What a typically cool -- and typically weird -- Stokowski disc.
What other conductor would start a concert with a lighthearted and gay Merry Waltz by Otto Klemperer -- yes, that Otto Klemperer, the iron-handed conductor of stern recordings of Beethoven's Missa Solemnis and Brahms' Ein deutsches Requiem? Who else would follow that curtain raiser with a solemnly ecstatic Fantasia on a Theme by Thomas Tallis by Ralph Vaughan Williams and a brilliantly colorful Rhapsodie espagnole by Maurice Ravel and then close with the dour and demanding E minor Symphony by Johannes Brahms?

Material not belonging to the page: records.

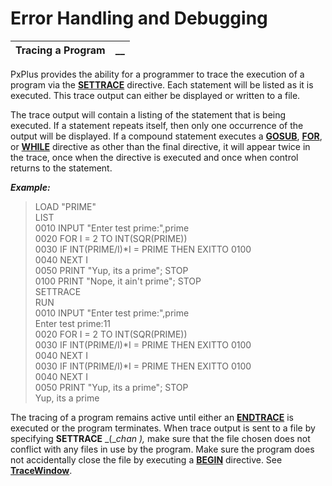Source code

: # Error Handling and Debugging

**Tracing a Program** |  **__**  
---|---  
  
PxPlus provides the ability for a programmer to trace the execution of a program via the **[SETTRACE](../../../directives/settrace.md)** directive. Each statement will be listed as it is executed. This trace output can either be displayed or written to a file.

The trace output will contain a listing of the statement that is being executed. If a statement repeats itself, then only one occurrence of the output will be displayed. If a compound statement executes a **[GOSUB](../../../directives/gosub.md)**, **[FOR](../../../directives/for.md)**, or **[WHILE](../../../directives/while.md)** directive as other than the final directive, it will appear twice in the trace, once when the directive is executed and once when control returns to the statement.

**_Example:_**

> LOAD "PRIME"   
>  LIST   
>  0010 INPUT "Enter test prime:",prime   
>  0020 FOR I = 2 TO INT(SQR(PRIME))   
>  0030 IF INT(PRIME/I)*I = PRIME THEN EXITTO 0100   
>  0040 NEXT I   
>  0050 PRINT "Yup, its a prime"; STOP   
>  0100 PRINT "Nope, it ain't prime"; STOP   
>  SETTRACE   
>  RUN   
>  0010 INPUT "Enter test prime:",prime   
>  Enter test prime:11   
>  0020 FOR I = 2 TO INT(SQR(PRIME))   
>  0030 IF INT(PRIME/I)*I = PRIME THEN EXITTO 0100   
>  0040 NEXT I   
>  0030 IF INT(PRIME/I)*I = PRIME THEN EXITTO 0100   
>  0040 NEXT I   
>  0050 PRINT "Yup, its a prime"; STOP   
>  Yup, its a prime

The tracing of a program remains active until either an **[ENDTRACE](../../../directives/endtrace.md)** is executed or the program terminates. When trace output is sent to a file by specifying **SETTRACE** _(__chan_ _),_ make sure that the file chosen does not conflict with any files in use by the program. Make sure the program does not accidentally close the file by executing a **[BEGIN](../../../directives/begin.md)** directive. See **[TraceWindow](Windows%20Debugging%20Environment.htm#trace)**.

No one, that's who.
And the really amazing thing is that Stokowski was an incredible 92 years old when this 1974 performance with the New Philharmonia Orchestra was recorded.
Not that you'd ever guess it from his music-making: his Merry Waltz is robustly vigorous, his Tallis Fantasia is richly luminous, his Rhapsodie espagnole is deftly nimble, and his E minor Symphony is simply magnificent.
True, the performances are typically Stokowski: lines are highlighted, rhythms are accented, colors are dazzling, and shapes are sculpted.
But these were things Stokowski had been doing for decades, and they work as effectively here as ever.
Adding an unusual encore -- a 1964 recording with the London Symphony of Ottokar Novácek's glittering orchestral showpiece Perpetuum mobile -- is surely something the conductor would have done.
Anyone who relishes Stokowski's conducting will surely enjoy this disc, especially since the live sound for both recordings is crisp and strong.